>>

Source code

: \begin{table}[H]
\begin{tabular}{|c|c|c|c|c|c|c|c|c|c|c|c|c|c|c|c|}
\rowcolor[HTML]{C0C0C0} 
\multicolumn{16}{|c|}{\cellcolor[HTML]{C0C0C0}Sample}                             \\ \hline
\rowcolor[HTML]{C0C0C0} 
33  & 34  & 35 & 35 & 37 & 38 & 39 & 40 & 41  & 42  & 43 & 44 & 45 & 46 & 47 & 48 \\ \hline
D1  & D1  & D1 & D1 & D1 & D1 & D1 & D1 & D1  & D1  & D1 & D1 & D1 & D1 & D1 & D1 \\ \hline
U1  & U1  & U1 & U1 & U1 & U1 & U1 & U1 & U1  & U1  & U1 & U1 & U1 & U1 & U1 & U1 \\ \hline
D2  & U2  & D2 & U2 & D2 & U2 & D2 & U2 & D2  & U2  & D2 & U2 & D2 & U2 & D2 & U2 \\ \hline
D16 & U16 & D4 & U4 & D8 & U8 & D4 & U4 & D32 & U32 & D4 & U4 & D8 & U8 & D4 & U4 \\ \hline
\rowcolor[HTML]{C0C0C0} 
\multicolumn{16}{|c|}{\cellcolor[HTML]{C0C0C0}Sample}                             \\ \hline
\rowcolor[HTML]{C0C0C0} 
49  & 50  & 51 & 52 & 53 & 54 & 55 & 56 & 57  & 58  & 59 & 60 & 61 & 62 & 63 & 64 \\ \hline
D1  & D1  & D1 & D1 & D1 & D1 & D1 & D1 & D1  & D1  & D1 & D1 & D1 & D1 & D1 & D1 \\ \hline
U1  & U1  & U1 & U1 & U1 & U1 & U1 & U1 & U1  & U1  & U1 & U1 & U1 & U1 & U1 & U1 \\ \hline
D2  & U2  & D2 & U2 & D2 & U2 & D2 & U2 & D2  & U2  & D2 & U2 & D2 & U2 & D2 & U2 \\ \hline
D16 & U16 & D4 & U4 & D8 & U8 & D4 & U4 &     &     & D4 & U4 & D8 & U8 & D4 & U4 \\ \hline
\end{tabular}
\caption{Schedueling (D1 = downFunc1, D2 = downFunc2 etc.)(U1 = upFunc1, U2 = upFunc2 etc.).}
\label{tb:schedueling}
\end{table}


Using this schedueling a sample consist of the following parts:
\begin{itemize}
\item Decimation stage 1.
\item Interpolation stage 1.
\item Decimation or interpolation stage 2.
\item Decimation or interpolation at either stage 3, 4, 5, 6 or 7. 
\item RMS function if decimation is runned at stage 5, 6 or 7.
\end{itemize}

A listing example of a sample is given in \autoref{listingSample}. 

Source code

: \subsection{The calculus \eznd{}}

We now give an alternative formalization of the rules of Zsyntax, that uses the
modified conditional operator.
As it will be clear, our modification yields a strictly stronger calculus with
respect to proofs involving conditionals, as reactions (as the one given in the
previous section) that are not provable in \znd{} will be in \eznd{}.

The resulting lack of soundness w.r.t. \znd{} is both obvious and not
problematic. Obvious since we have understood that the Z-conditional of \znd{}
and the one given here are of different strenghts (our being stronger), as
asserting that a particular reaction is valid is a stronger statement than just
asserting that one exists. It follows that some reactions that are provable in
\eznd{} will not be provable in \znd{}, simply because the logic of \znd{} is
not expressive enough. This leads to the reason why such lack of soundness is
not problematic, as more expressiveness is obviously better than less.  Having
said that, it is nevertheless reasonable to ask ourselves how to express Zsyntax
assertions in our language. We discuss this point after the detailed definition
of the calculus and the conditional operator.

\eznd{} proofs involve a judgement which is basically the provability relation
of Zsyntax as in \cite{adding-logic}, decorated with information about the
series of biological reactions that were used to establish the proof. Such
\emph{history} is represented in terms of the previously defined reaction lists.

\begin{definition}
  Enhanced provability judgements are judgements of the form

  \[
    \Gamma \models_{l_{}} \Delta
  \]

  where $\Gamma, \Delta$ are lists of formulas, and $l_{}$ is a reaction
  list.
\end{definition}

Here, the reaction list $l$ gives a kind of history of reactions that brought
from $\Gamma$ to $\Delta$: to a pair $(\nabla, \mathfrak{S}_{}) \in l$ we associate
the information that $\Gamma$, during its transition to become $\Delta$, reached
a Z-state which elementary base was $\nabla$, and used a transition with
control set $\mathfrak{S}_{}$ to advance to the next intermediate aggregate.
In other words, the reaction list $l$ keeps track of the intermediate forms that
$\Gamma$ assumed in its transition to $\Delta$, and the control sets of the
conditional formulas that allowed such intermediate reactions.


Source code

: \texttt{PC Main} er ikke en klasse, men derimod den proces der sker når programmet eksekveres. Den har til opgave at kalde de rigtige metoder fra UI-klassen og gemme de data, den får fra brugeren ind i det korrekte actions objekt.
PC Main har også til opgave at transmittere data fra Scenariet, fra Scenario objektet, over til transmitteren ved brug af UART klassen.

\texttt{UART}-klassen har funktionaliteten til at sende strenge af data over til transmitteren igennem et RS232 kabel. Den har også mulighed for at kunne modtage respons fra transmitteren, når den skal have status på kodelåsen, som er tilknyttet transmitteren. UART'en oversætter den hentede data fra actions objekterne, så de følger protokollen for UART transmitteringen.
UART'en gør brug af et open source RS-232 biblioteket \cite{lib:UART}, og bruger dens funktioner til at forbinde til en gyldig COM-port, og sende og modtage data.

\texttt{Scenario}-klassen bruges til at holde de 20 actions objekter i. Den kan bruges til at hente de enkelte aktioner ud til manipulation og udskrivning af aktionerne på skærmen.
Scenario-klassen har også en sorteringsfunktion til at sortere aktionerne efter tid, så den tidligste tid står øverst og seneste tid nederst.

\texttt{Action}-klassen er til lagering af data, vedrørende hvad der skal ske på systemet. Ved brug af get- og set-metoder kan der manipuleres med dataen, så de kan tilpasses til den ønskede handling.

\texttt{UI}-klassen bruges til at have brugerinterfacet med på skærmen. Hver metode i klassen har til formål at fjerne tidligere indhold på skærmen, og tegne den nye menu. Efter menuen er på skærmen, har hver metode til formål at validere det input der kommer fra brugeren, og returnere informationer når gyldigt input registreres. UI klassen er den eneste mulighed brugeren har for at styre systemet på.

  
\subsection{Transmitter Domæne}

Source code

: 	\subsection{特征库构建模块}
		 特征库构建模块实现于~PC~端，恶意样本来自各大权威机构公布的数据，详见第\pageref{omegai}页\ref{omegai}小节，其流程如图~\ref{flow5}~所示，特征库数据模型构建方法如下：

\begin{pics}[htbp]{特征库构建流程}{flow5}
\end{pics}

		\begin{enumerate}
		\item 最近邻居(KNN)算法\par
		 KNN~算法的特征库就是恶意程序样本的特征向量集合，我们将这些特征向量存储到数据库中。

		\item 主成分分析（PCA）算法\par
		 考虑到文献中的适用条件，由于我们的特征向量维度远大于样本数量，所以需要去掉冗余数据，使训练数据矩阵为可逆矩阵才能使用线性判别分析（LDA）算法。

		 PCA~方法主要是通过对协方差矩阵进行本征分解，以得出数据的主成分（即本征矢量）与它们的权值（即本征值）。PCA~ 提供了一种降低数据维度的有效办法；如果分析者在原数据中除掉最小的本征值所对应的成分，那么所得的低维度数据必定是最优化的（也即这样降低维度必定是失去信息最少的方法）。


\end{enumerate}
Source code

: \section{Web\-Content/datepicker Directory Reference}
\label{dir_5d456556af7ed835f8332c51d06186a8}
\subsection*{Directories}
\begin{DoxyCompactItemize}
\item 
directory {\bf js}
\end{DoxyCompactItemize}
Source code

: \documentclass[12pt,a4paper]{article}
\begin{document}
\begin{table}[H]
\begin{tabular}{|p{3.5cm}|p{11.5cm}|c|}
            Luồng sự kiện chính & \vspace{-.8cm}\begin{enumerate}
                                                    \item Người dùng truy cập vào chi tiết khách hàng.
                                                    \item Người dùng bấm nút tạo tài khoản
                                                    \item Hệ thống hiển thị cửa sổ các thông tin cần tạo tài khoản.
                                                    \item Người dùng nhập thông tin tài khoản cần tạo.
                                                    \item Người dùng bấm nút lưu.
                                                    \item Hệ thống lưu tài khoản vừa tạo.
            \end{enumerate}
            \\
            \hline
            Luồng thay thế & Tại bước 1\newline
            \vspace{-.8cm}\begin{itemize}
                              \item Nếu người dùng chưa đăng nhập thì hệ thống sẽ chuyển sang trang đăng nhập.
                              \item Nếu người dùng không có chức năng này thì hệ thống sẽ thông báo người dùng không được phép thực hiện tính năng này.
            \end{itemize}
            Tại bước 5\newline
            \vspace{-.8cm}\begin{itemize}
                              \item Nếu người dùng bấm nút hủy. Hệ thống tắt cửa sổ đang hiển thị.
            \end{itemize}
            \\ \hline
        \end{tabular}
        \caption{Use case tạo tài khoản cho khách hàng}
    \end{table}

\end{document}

<<

§ EXERCISE BRIEF
Starting with the line that holds "4, 5, 6 or 7." and ending with the line that holds "The resulting lack", retype every line in the data above exactly, and nothing else.

§ TASK RESULT
\item Decimation or interpolation at either stage 3, 4, 5, 6 or 7. 
\item RMS function if decimation is runned at stage 5, 6 or 7.
\end{itemize}

A listing example of a sample is given in \autoref{listingSample}. 

Source code

: \subsection{The calculus \eznd{}}

We now give an alternative formalization of the rules of Zsyntax, that uses the
modified conditional operator.
As it will be clear, our modification yields a strictly stronger calculus with
respect to proofs involving conditionals, as reactions (as the one given in the
previous section) that are not provable in \znd{} will be in \eznd{}.

The resulting lack of soundness w.r.t. \znd{} is both obvious and not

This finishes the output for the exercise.